During the American Revolutionary War, colonists fought under unit or regimental flags. Realizing a need for conformity, the Second Continental Congress took the responsibility of making the change. It was on June 14, 1777, while meeting in Philadelphia to draft the Articles of Confederation, that the Second Continental Congress proclaimed a specific design for the Union’s flag—the purpose being that each of the naval vessels of the United States Continental Army would be recognized collectively as representing the United States. Taken from the original proclamation:  “Resolved, That the flag of the thirteen United States be thirteen stripes, alternate red and white; that the union be thirteen stars, white in a blue field, representing a new constellation.”
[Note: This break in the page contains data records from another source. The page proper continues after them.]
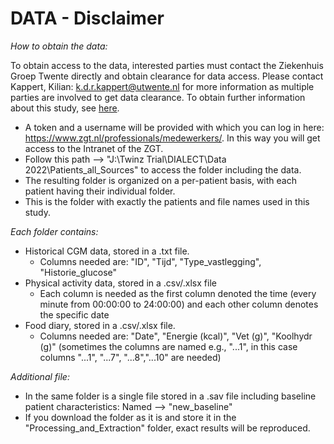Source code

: DATA - Disclaimer
===

*How to obtain the data:*

To obtain access to the data, interested parties must contact the Ziekenhuis Groep Twente directly and obtain clearance for data access. Please contact Kappert, Kilian: k.d.r.kappert@utwente.nl for more information as multiple parties are involved to get data clearance. To obtain further information about this study, see [here](https://github.com/christophvoe/Sweet_Dreams_Ahead_Data_Archive/blob/main/Data/DIALECT_Study_Protocol.pdf).

* A token and a username will be provided with which you can log in here: https://www.zgt.nl/professionals/medewerkers/. In this way you will get access to the Intranet of the ZGT. 
* Follow this path --> "J:\Twinz Trial\DIALECT\Data 2022\Patients_all_Sources" to access the folder including the data. 
* The resulting folder is organized on a per-patient basis, with each patient having their individual folder. 
* This is the folder with exactly the patients and file names used in this study.

*Each folder contains:*

* Historical CGM data, stored in a .txt file. 
  * Columns needed are: "ID", "Tijd",	"Type_vastlegging",	"Historie_glucose"
* Physical activity data, stored in a .csv/.xlsx file
  * Each column is needed as the first column denoted the time (every minute from 00:00:00 to 24:00:00) and each other column denotes the specific date
* Food diary, stored in a .csv/.xlsx file.
  * Columns needed are: "Date", "Energie (kcal)",	"Vet (g)", "Koolhydr (g)" (sometimes the columns are named e.g., "...1", in this case columns "...1", "...7", "...8","...10" are needed)


*Additional file:*

* In the same folder is a single file stored in a .sav file including baseline patient characteristics: Named --> "new_baseline"
* If you download the folder as it is and store it in the "Processing_and_Extraction" folder, exact results will be reproduced.
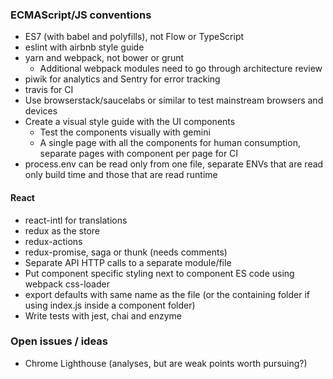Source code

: ### ECMAScript/JS conventions

* ES7 (with babel and polyfills), not Flow or TypeScript
* eslint with airbnb style guide
* yarn and webpack, not bower or grunt
    * Additional webpack modules need to go through architecture review
* piwik for analytics and Sentry for error tracking
* travis for CI
* Use browserstack/saucelabs or similar to test mainstream browsers and devices
* Create a visual style guide with the UI components
    * Test the components visually with gemini
    * A single page with all the components for human consumption,
      separate pages with component per page for CI
* process.env can be read only from one file,
  separate ENVs that are read only build time and those that are read runtime


#### React

* react-intl for translations
* redux as the store
* redux-actions
* redux-promise, saga or thunk (needs comments)
* Separate API HTTP calls to a separate module/file
* Put component specific styling next to component ES code using webpack css-loader
* export defaults with same name as the file
  (or the containing folder if using index.js inside a component folder)
* Write tests with jest, chai and enzyme

### Open issues / ideas

* Chrome Lighthouse (analyses, but are weak points worth pursuing?)
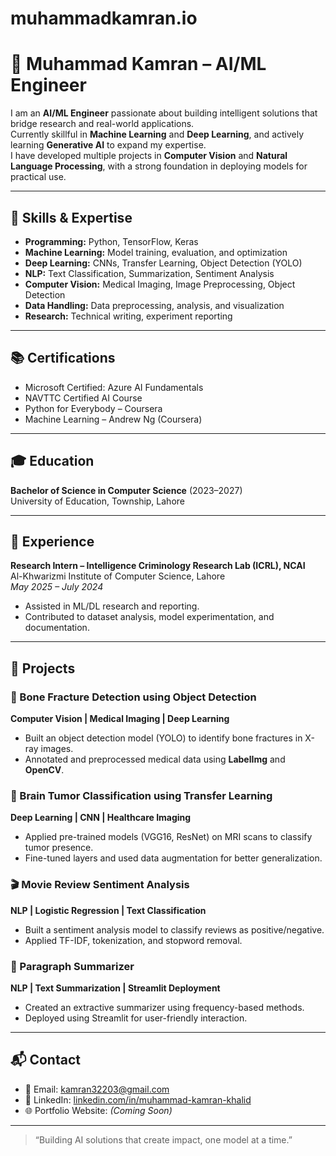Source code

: # muhammadkamran.io
# 👋 Muhammad Kamran – AI/ML Engineer

I am an **AI/ML Engineer** passionate about building intelligent solutions that bridge research and real-world applications.  
Currently skillful in **Machine Learning** and **Deep Learning**, and actively learning **Generative AI** to expand my expertise.  
I have developed multiple projects in **Computer Vision** and **Natural Language Processing**, with a strong foundation in deploying models for practical use.

---

## 🧠 **Skills & Expertise**
- **Programming:** Python, TensorFlow, Keras
- **Machine Learning:** Model training, evaluation, and optimization
- **Deep Learning:** CNNs, Transfer Learning, Object Detection (YOLO)
- **NLP:** Text Classification, Summarization, Sentiment Analysis
- **Computer Vision:** Medical Imaging, Image Preprocessing, Object Detection
- **Data Handling:** Data preprocessing, analysis, and visualization
- **Research:** Technical writing, experiment reporting

---

## 📚 **Certifications**
- Microsoft Certified: Azure AI Fundamentals
- NAVTTC Certified AI Course
- Python for Everybody – Coursera
- Machine Learning – Andrew Ng (Coursera)

---

## 🎓 **Education**
**Bachelor of Science in Computer Science** (2023–2027)  
University of Education, Township, Lahore

---

## 💼 **Experience**
**Research Intern – Intelligence Criminology Research Lab (ICRL), NCAI**  
Al-Khwarizmi Institute of Computer Science, Lahore  
*May 2025 – July 2024*  
- Assisted in ML/DL research and reporting.
- Contributed to dataset analysis, model experimentation, and documentation.

---

## 🚀 **Projects**

### 🩻 Bone Fracture Detection using Object Detection
**Computer Vision | Medical Imaging | Deep Learning**  
- Built an object detection model (YOLO) to identify bone fractures in X-ray images.  
- Annotated and preprocessed medical data using **LabelImg** and **OpenCV**.

### 🧠 Brain Tumor Classification using Transfer Learning
**Deep Learning | CNN | Healthcare Imaging**  
- Applied pre-trained models (VGG16, ResNet) on MRI scans to classify tumor presence.  
- Fine-tuned layers and used data augmentation for better generalization.

### 🎬 Movie Review Sentiment Analysis
**NLP | Logistic Regression | Text Classification**  
- Built a sentiment analysis model to classify reviews as positive/negative.  
- Applied TF-IDF, tokenization, and stopword removal.

### 📝 Paragraph Summarizer
**NLP | Text Summarization | Streamlit Deployment**  
- Created an extractive summarizer using frequency-based methods.  
- Deployed using Streamlit for user-friendly interaction.

---

## 📬 **Contact**
- 📧 Email: kamran32203@gmail.com  
- 💼 LinkedIn: [linkedin.com/in/muhammad-kamran-khalid](https://linkedin.com/in/muhammad-kamran-khalid)
- 🌐 Portfolio Website: *(Coming Soon)*

---

> “Building AI solutions that create impact, one model at a time.”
Flying of the flag by individuals didn’t become popular until the Civil War in 1861. Numerous patriotic citizens and elected officials advocated June 14 for observance of the U.S. flag, but it was Bernard J. Cigrand who was dubbed the “Father of Flag Day.”  In 1885, Cigrand, a 19-year-old teacher at Stony Hill School, Waubeka, Wisconsin, placed a 10 inch, 38- star flag in a bottle on his desk then assigned essays on the flag and its significance, leading students in the first formal observance of the flag. In June, 1886, he moved to Chicago and publicly proposed an annual observance of the United States flag in an article titled “The Fourteenth of June,” published in the Chicago Argus newspaper. In June 1888, Cigrand advocated the same in a speech before the “Sons of America,” an organization that founded American Standard Magazine. Cigrand was appointed editor-in-chief and used his position for promoting patriotism and the flag. He later became president of the American Flag Day Association and the National Flag Day Society.

Finally, in 1916, President Woodrow Wilson issued a proclamation officially establishing a nationwide observance of Flag Day on June 14. On August 3, 1949, President Harry S. Truman signed legislation designating June 14 as National Flag Day.  The week of June 14 is now designated as “National Flag Week” when the president issues a proclamation urging us to fly the American flag on our homes, businesses, and all government buildings. Some cities, towns, and organizations hold parades, carnivals, fireworks and other events. The National Flag Day Foundation holds an annual observance for Flag Day on the second Sunday in June at its Americanism Center in Waubeka, Wisconsin.

So get out the iconic Old Glory and hang it proudly. National Flag Day is a way to collectively tell the world that our national flag unites our 50 states—one Nation, under God, with Liberty and Justice for all!